===== Supplied records =====

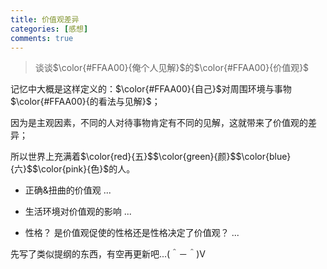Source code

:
 ```yaml
---
title: 价值观差异
categories: [感想]
comments: true
---
```


> 谈谈$\color{#FFAA00}{俺个人见解}$的$\color{#FFAA00}{价值观}$

记忆中大概是这样定义的：$\color{#FFAA00}{自己}$对周围环境与事物$\color{#FFAA00}{的看法与见解}$；

因为是主观因素，不同的人对待事物肯定有不同的见解，这就带来了价值观的差异；

所以世界上充满着$\color{red}{五}$$\color{green}{颜}$$\color{blue}{六}$$\color{pink}{色}$的人。


* 正确&扭曲的价值观
...

* 生活环境对价值观的影响
...

* 性格？
是价值观促使的性格还是性格决定了价值观？
...

先写了类似提纲的东西，有空再更新吧...(＾－＾)V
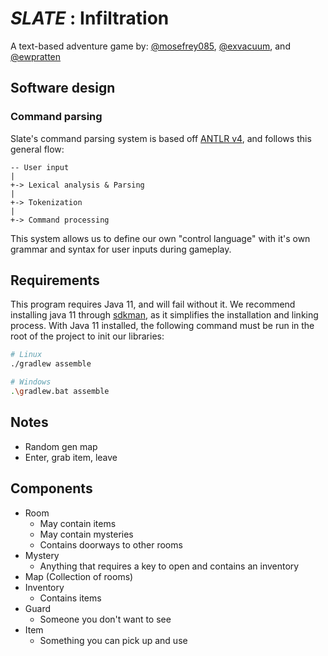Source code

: # *SLATE* : Infiltration
A text-based adventure game by: [@mosefrey085](https://github.com/mosefrey085), [@exvacuum](https://github.com/exvacuum), and [@ewpratten](https://github.com/ewpratten)

## Software design

### Command parsing
Slate's command parsing system is based off [ANTLR v4](https://www.antlr.org/), and follows this general flow:
```
-- User input
|
+-> Lexical analysis & Parsing
|
+-> Tokenization
|
+-> Command processing
```

This system allows us to define our own "control language" with it's own grammar and syntax for user inputs during gameplay.

## Requirements
This program requires Java 11, and will fail without it. We recommend installing java 11 through [sdkman](), as it simplifies the installation and linking process. With Java 11 installed, the following command must be run in the root of the project to init our libraries:
```sh
# Linux
./gradlew assemble

# Windows
.\gradlew.bat assemble
```


## Notes
 - Random gen map
 - Enter, grab item, leave

## Components
 - Room
   - May contain items
   - May contain mysteries
   - Contains doorways to other rooms
 - Mystery
   - Anything that requires a key to open and contains an inventory
 - Map (Collection of rooms)
 - Inventory
   - Contains items
 - Guard
   - Someone you don't want to see
 - Item
   - Something you can pick up and use
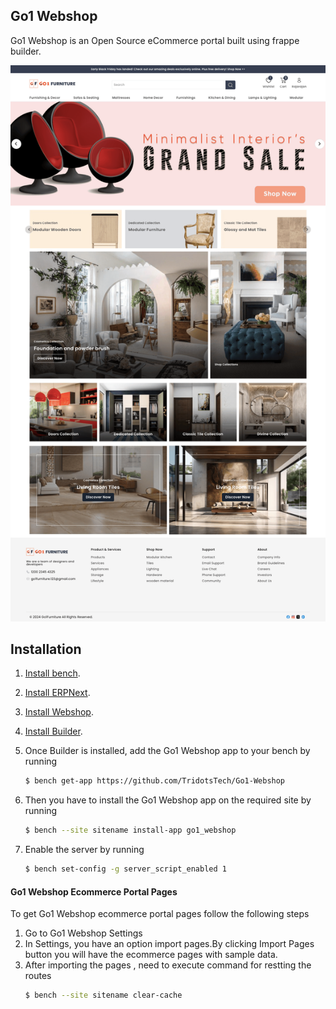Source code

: ## Go1 Webshop

Go1 Webshop is an Open Source eCommerce portal built using frappe builder.

![Go1 Webshop](go1_webshop.png)

## Installation
1. [Install bench](https://github.com/frappe/bench).
2. [Install ERPNext](https://github.com/frappe/bench#installation).
3. [Install Webshop](https://github.com/frappe/webshop#installation).
4. [Install Builder](https://github.com/frappe/builder#installation).
5. Once Builder is installed, add the Go1 Webshop app to your bench by running

    ```sh
    $ bench get-app https://github.com/TridotsTech/Go1-Webshop
    ```
6. Then you have to install the Go1 Webshop app on the required site by running
    ```sh
    $ bench --site sitename install-app go1_webshop
    ```
7. Enable the server by running
    
     ```sh
    $ bench set-config -g server_script_enabled 1
    ```

#### Go1 Webshop Ecommerce Portal Pages

To get Go1 Webshop ecommerce portal pages follow the following steps

1. Go to Go1 Webshop Settings
2. In Settings, you have an option import pages.By clicking Import Pages button you will have the ecommerce pages with sample data.
3. After importing the pages , need to execute command for restting the routes
     ```sh
    $ bench --site sitename clear-cache
    ```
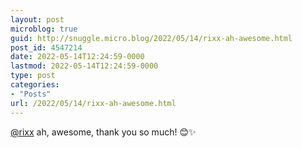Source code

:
 ```yaml
---
layout: post
microblog: true
guid: http://snuggle.micro.blog/2022/05/14/rixx-ah-awesome.html
post_id: 4547214
date: 2022-05-14T12:24:59-0000
lastmod: 2022-05-14T12:24:59-0000
type: post
categories:
- "Posts"
url: /2022/05/14/rixx-ah-awesome.html
---
```

<p><span class="h-card" translate="no"><a href="https://chaos.social/@rixx" class="u-url mention">@<span>rixx</span></a></span> ah, awesome, thank you so much! 😊✨</p>
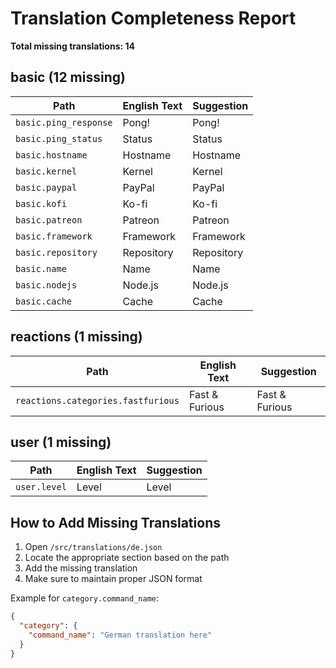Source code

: # Translation Completeness Report

**Total missing translations: 14**

## basic (12 missing)

| Path | English Text | Suggestion |
|------|-------------|------------|
| `basic.ping_response` | Pong! | Pong! |
| `basic.ping_status` | Status | Status |
| `basic.hostname` | Hostname | Hostname |
| `basic.kernel` | Kernel | Kernel |
| `basic.paypal` | PayPal | PayPal |
| `basic.kofi` | Ko-fi | Ko-fi |
| `basic.patreon` | Patreon | Patreon |
| `basic.framework` | Framework | Framework |
| `basic.repository` | Repository | Repository |
| `basic.name` | Name | Name |
| `basic.nodejs` | Node.js | Node.js |
| `basic.cache` | Cache | Cache |

## reactions (1 missing)

| Path | English Text | Suggestion |
|------|-------------|------------|
| `reactions.categories.fastfurious` | Fast & Furious | Fast & Furious |

## user (1 missing)

| Path | English Text | Suggestion |
|------|-------------|------------|
| `user.level` | Level | Level |

## How to Add Missing Translations

1. Open `/src/translations/de.json`
2. Locate the appropriate section based on the path
3. Add the missing translation
4. Make sure to maintain proper JSON format

Example for `category.command_name`:
```json
{
  "category": {
    "command_name": "German translation here"
  }
}
```

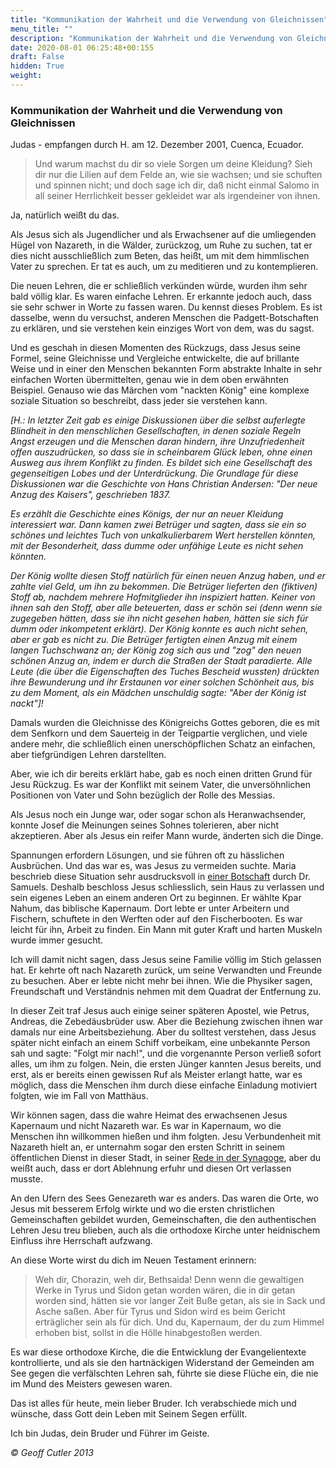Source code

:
 ```yaml
---
title: "Kommunikation der Wahrheit und die Verwendung von Gleichnissen"
menu_title: ""
description: "Kommunikation der Wahrheit und die Verwendung von Gleichnissen"
date: 2020-08-01 06:25:48+00:155
draft: False
hidden: True
weight:
---
```

### Kommunikation der Wahrheit und die Verwendung von Gleichnissen

Judas - empfangen durch H. am 12. Dezember 2001, Cuenca, Ecuador.

> Und warum machst du dir so viele Sorgen um deine Kleidung? Sieh dir nur die Lilien auf dem Felde an, wie sie wachsen; und sie schuften und spinnen nicht; und doch sage ich dir, daß nicht einmal Salomo in all seiner Herrlichkeit besser gekleidet war als irgendeiner von ihnen.

Ja, natürlich weißt du das.

Als Jesus sich als Jugendlicher und als Erwachsener auf die umliegenden Hügel von Nazareth, in die Wälder, zurückzog, um Ruhe zu suchen, tat er dies nicht ausschließlich zum Beten, das heißt, um mit dem himmlischen Vater zu sprechen. Er tat es auch, um zu meditieren und zu kontemplieren.

Die neuen Lehren, die er schließlich verkünden würde, wurden ihm sehr bald völlig klar. Es waren einfache Lehren. Er erkannte jedoch auch, dass sie sehr schwer in Worte zu fassen waren. Du kennst dieses Problem. Es ist dasselbe, wenn du versuchst, anderen Menschen die Padgett-Botschaften zu erklären, und sie verstehen kein einziges Wort von dem, was du sagst.

Und es geschah in diesen Momenten des Rückzugs, dass Jesus seine Formel, seine Gleichnisse und Vergleiche entwickelte, die auf brillante Weise und in einer den Menschen bekannten Form abstrakte Inhalte in sehr einfachen Worten übermittelten, genau wie in dem oben erwähnten Beispiel. Genauso wie das Märchen vom "nackten König" eine komplexe soziale Situation so beschreibt, dass jeder sie verstehen kann.

*[H.: In letzter Zeit gab es einige Diskussionen über die selbst auferlegte Blindheit in den menschlichen Gesellschaften, in denen soziale Regeln Angst erzeugen und die Menschen daran hindern, ihre Unzufriedenheit offen auszudrücken, so dass sie in scheinbarem Glück leben, ohne einen Ausweg aus ihrem Konflikt zu finden. Es bildet sich eine Gesellschaft des gegenseitigen Lobes und der Unterdrückung. Die Grundlage für diese Diskussionen war die Geschichte von Hans Christian Andersen: "Der neue Anzug des Kaisers", geschrieben 1837.*

*Es erzählt die Geschichte eines Königs, der nur an neuer Kleidung interessiert war. Dann kamen zwei Betrüger und sagten, dass sie ein so schönes und leichtes Tuch von unkalkulierbarem Wert herstellen könnten, mit der Besonderheit, dass dumme oder unfähige Leute es nicht sehen könnten.*

*Der König wollte diesen Stoff natürlich für einen neuen Anzug haben, und er zahlte viel Geld, um ihn zu bekommen. Die Betrüger lieferten den (fiktiven) Stoff ab, nachdem mehrere Hofmitglieder ihn inspiziert hatten. Keiner von ihnen sah den Stoff, aber alle beteuerten, dass er schön sei (denn wenn sie zugegeben hätten, dass sie ihn nicht gesehen haben, hätten sie sich für dumm oder inkompetent erklärt). Der König konnte es auch nicht sehen, aber er gab es nicht zu. Die Betrüger fertigten einen Anzug mit einem langen Tuchschwanz an; der König zog sich aus und "zog" den neuen schönen Anzug an, indem er durch die Straßen der Stadt paradierte. Alle Leute (die über die Eigenschaften des Tuches Bescheid wussten) drückten ihre Bewunderung und ihr Erstaunen vor einer solchen Schönheit aus, bis zu dem Moment, als ein Mädchen unschuldig sagte: "Aber der König ist nackt"]!*

Damals wurden die Gleichnisse des Königreichs Gottes geboren, die es mit dem Senfkorn und dem Sauerteig in der Teigpartie verglichen, und viele andere mehr, die schließlich einen unerschöpflichen Schatz an einfachen, aber tiefgründigen Lehren darstellten.

Aber, wie ich dir bereits erklärt habe, gab es noch einen dritten Grund für Jesu Rückzug. Es war der Konflikt mit seinem Vater, die unversöhnlichen Positionen von Vater und Sohn bezüglich der Rolle des Messias.

Als Jesus noch ein Junge war, oder sogar schon als Heranwachsender, konnte Josef die Meinungen seines Sohnes tolerieren, aber nicht akzeptieren. Aber als Jesus ein reifer Mann wurde, änderten sich die Dinge.

Spannungen erfordern Lösungen, und sie führen oft zu hässlichen Ausbrüchen. Und das war es, was Jesus zu vermeiden suchte. Maria beschrieb diese Situation sehr ausdrucksvoll in [einer Botschaft](/samuels-botschaften/weitere-samuels-botschaften/maria-schreibt-ueber-jesu-geburt-und-seine-fruehe-jugendzeit-samuels-maria-1963/) durch Dr. Samuels. Deshalb beschloss Jesus schliesslich, sein Haus zu verlassen und sein eigenes Leben an einem anderen Ort zu beginnen. Er wählte Kpar Nahum, das biblische Kapernaum. Dort lebte er unter Arbeitern und Fischern, schuftete in den Werften oder auf den Fischerbooten. Es war leicht für ihn, Arbeit zu finden. Ein Mann mit guter Kraft und harten Muskeln wurde immer gesucht.

Ich will damit nicht sagen, dass Jesus seine Familie völlig im Stich gelassen hat. Er kehrte oft nach Nazareth zurück, um seine Verwandten und Freunde zu besuchen. Aber er lebte nicht mehr bei ihnen. Wie die Physiker sagen, Freundschaft und Verständnis nehmen mit dem Quadrat der Entfernung zu.

In dieser Zeit traf Jesus auch einige seiner späteren Apostel, wie Petrus, Andreas, die Zebedäusbrüder usw. Aber die Beziehung zwischen ihnen war damals nur eine Arbeitsbeziehung. Aber du solltest verstehen, dass Jesus später nicht einfach an einem Schiff vorbeikam, eine unbekannte Person sah und sagte: "Folgt mir nach!", und die vorgenannte Person verließ sofort alles, um ihm zu folgen. Nein, die ersten Jünger kannten Jesus bereits, und erst, als er bereits einen gewissen Ruf als Meister erlangt hatte, war es möglich, dass die Menschen ihm durch diese einfache Einladung motiviert folgten, wie im Fall von Matthäus.

Wir können sagen, dass die wahre Heimat des erwachsenen Jesus Kapernaum und nicht Nazareth war. Es war in Kapernaum, wo die Menschen ihn willkommen hießen und ihm folgten. Jesu Verbundenheit mit Nazareth hielt an, er unternahm sogar den ersten Schritt in seinem öffentlichen Dienst in dieser Stadt, in seiner [Rede in der Synagoge](/samuels-botschaften/erklaerungen-und-einsichten-in-das-neue-testament/offenbarung-5-warum-jesus-nicht-als-messias-gottes-anerkannt-wurde-14-juni-und-05-november-1955/), aber du weißt auch, dass er dort Ablehnung erfuhr und diesen Ort verlassen musste.

An den Ufern des Sees Genezareth war es anders. Das waren die Orte, wo Jesus mit besserem Erfolg wirkte und wo die ersten christlichen Gemeinschaften gebildet wurden, Gemeinschaften, die den authentischen Lehren Jesu treu blieben, auch als die orthodoxe Kirche unter heidnischem Einfluss ihre Herrschaft aufzwang.

An diese Worte wirst du dich im Neuen Testament erinnern:

> Weh dir, Chorazin, weh dir, Bethsaida! Denn wenn die gewaltigen Werke in Tyrus und Sidon getan worden wären, die in dir getan worden sind, hätten sie vor langer Zeit Buße getan, als sie in Sack und Asche saßen. Aber für Tyrus und Sidon wird es beim Gericht erträglicher sein als für dich. Und du, Kapernaum, der du zum Himmel erhoben bist, sollst in die Hölle hinabgestoßen werden.

Es war diese orthodoxe Kirche, die die Entwicklung der Evangelientexte kontrollierte, und als sie den hartnäckigen Widerstand der Gemeinden am See gegen die verfälschten Lehren sah, führte sie diese Flüche ein, die nie im Mund des Meisters gewesen waren.

Das ist alles für heute, mein lieber Bruder. Ich verabschiede mich und wünsche, dass Gott dein Leben mit Seinem Segen erfüllt.

Ich bin Judas, dein Bruder und Führer im Geiste.

*© Geoff Cutler 2013*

=====

**Work required**
From the first line of the entries above down to the line holding "### Command parsing", quote each line exactly and nothing else, skipping pictures.

**Exercise response**
Source code

:
 ```yaml
---
title: 价值观差异
categories: [感想]
comments: true
---
```


> 谈谈$\color{#FFAA00}{俺个人见解}$的$\color{#FFAA00}{价值观}$

记忆中大概是这样定义的：$\color{#FFAA00}{自己}$对周围环境与事物$\color{#FFAA00}{的看法与见解}$；

因为是主观因素，不同的人对待事物肯定有不同的见解，这就带来了价值观的差异；

所以世界上充满着$\color{red}{五}$$\color{green}{颜}$$\color{blue}{六}$$\color{pink}{色}$的人。


* 正确&扭曲的价值观
...

* 生活环境对价值观的影响
...

* 性格？
是价值观促使的性格还是性格决定了价值观？
...

先写了类似提纲的东西，有空再更新吧...(＾－＾)V
Source code

: # *SLATE* : Infiltration
A text-based adventure game by: [@mosefrey085](https://github.com/mosefrey085), [@exvacuum](https://github.com/exvacuum), and [@ewpratten](https://github.com/ewpratten)

## Software design

### Command parsing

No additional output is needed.